# DS2002 — SQL + Python → Pandas DataFrames
## Studio — Working with DataFrames

This studio is designed to be completed **independently**.

You will:
- pull structured data from SQL into a DataFrame
- answer questions using Pandas (not SQL)
- practice filtering, sorting, grouping, and feature creation

The goal is not to memorize syntax.
The goal is to become comfortable *thinking with DataFrames*.



### Submission (Canvas)

1. Complete all TODOs below.
2. Run every cell so outputs are visible.
3. Save your Kaggle notebook.
4. Submit the **Kaggle Notebook GitHub URL** in Canvas.

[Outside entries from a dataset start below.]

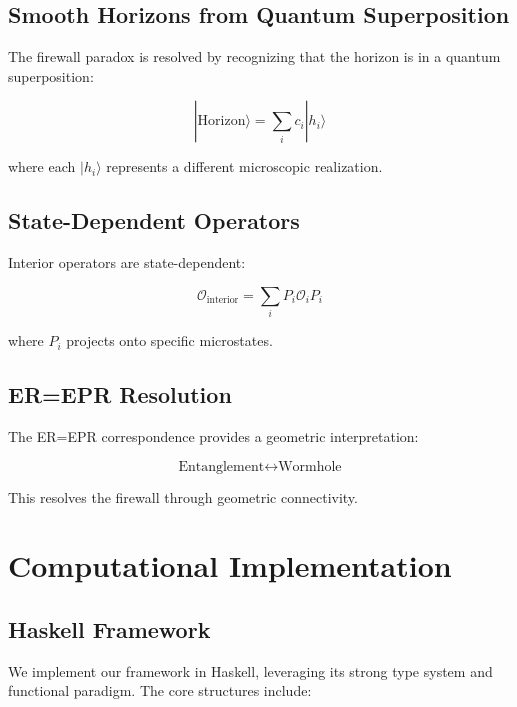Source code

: \documentclass[12pt,a4paper]{article}
\begin{document}
\subsection{Smooth Horizons from Quantum Superposition}

The firewall paradox is resolved by recognizing that the horizon is in a quantum superposition:

\begin{equation}
|\text{Horizon}\rangle = \sum_i c_i |h_i\rangle
\end{equation}

where each $|h_i\rangle$ represents a different microscopic realization.

\subsection{State-Dependent Operators}

Interior operators are state-dependent:

\begin{equation}
\mathcal{O}_{\text{interior}} = \sum_i P_i \mathcal{O}_i P_i
\end{equation}

where $P_i$ projects onto specific microstates.

\subsection{ER=EPR Resolution}

The ER=EPR correspondence provides a geometric interpretation:

\begin{equation}
\text{Entanglement} \leftrightarrow \text{Wormhole}
\end{equation}

This resolves the firewall through geometric connectivity.

\section{Computational Implementation}

\subsection{Haskell Framework}

We implement our framework in Haskell, leveraging its strong type system and functional paradigm. The core structures include:
\end{document}
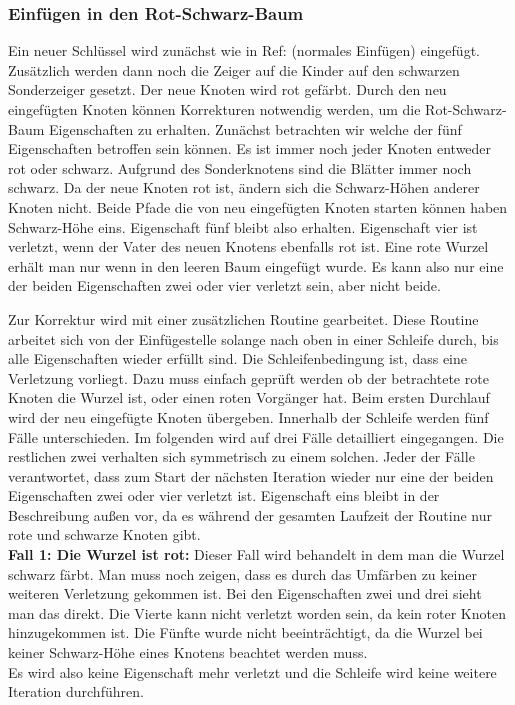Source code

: \documentclass[a4paper,12pt]{article}
\begin{document}
\subsubsection{Einfügen in den Rot-Schwarz-Baum}
Ein neuer Schlüssel wird zunächst wie in Ref: (normales Einfügen) eingefügt. Zusätzlich werden dann noch die Zeiger auf die Kinder auf den schwarzen Sonderzeiger gesetzt. Der neue Knoten wird rot gefärbt. Durch den neu eingefügten Knoten können Korrekturen notwendig werden, um die Rot-Schwarz-Baum Eigenschaften zu erhalten. Zunächst betrachten wir welche der fünf Eigenschaften betroffen sein können. Es ist immer noch jeder Knoten entweder rot oder schwarz. Aufgrund des Sonderknotens sind die Blätter immer noch schwarz. Da der neue Knoten rot ist, ändern sich die Schwarz-Höhen anderer Knoten nicht. Beide Pfade die von neu eingefügten Knoten starten können haben Schwarz-Höhe eins. Eigenschaft fünf bleibt also erhalten. Eigenschaft vier ist verletzt, wenn der Vater des neuen Knotens ebenfalls rot ist. Eine rote Wurzel erhält man nur wenn in den leeren Baum eingefügt wurde. Es kann also nur eine der beiden Eigenschaften zwei oder vier verletzt sein, aber nicht beide.

 \noindent Zur Korrektur wird mit einer zusätzlichen Routine gearbeitet. Diese Routine arbeitet sich von der Einfügestelle solange nach oben in einer Schleife durch, bis alle Eigenschaften wieder erfüllt sind. Die Schleifenbedingung ist, dass eine Verletzung vorliegt. Dazu muss einfach geprüft werden ob der betrachtete rote Knoten die Wurzel ist, oder einen roten Vorgänger hat. Beim ersten Durchlauf wird der neu eingefügte Knoten übergeben. Innerhalb der Schleife werden fünf Fälle unterschieden. Im folgenden wird auf drei Fälle detailliert eingegangen. Die restlichen zwei verhalten sich symmetrisch zu einem solchen. Jeder der Fälle verantwortet, dass zum Start der nächsten Iteration wieder nur eine der beiden Eigenschaften zwei oder vier verletzt ist. Eigenschaft eins bleibt in der Beschreibung außen vor, da es während der gesamten Laufzeit der Routine nur rote und schwarze Knoten gibt. \\
\textbf{Fall 1: Die Wurzel ist rot: }
Dieser Fall wird behandelt in dem man die Wurzel schwarz färbt. Man muss noch zeigen, dass es durch das Umfärben zu keiner weiteren Verletzung gekommen ist. Bei den Eigenschaften zwei und drei sieht man das direkt. Die Vierte kann nicht verletzt worden sein, da kein roter Knoten hinzugekommen ist. Die Fünfte wurde nicht beeinträchtigt, da die Wurzel bei keiner Schwarz-Höhe eines Knotens beachtet werden muss.   \\
Es wird also keine Eigenschaft mehr verletzt und die Schleife wird keine weitere Iteration durchführen.
\end{document}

## Part 0 — Setup (Run This Cell)

This cell prepares SQLite, Pandas, and helper functions.


In [None]:

import sqlite3
import pandas as pd

conn = sqlite3.connect(":memory:")

def exec_sql(sql):
    conn.executescript(sql)
    conn.commit()

def q(sql):
    return pd.read_sql_query(sql, conn)

print("Environment ready.")



## Part 1 — Create and Load the Store Database (Provided)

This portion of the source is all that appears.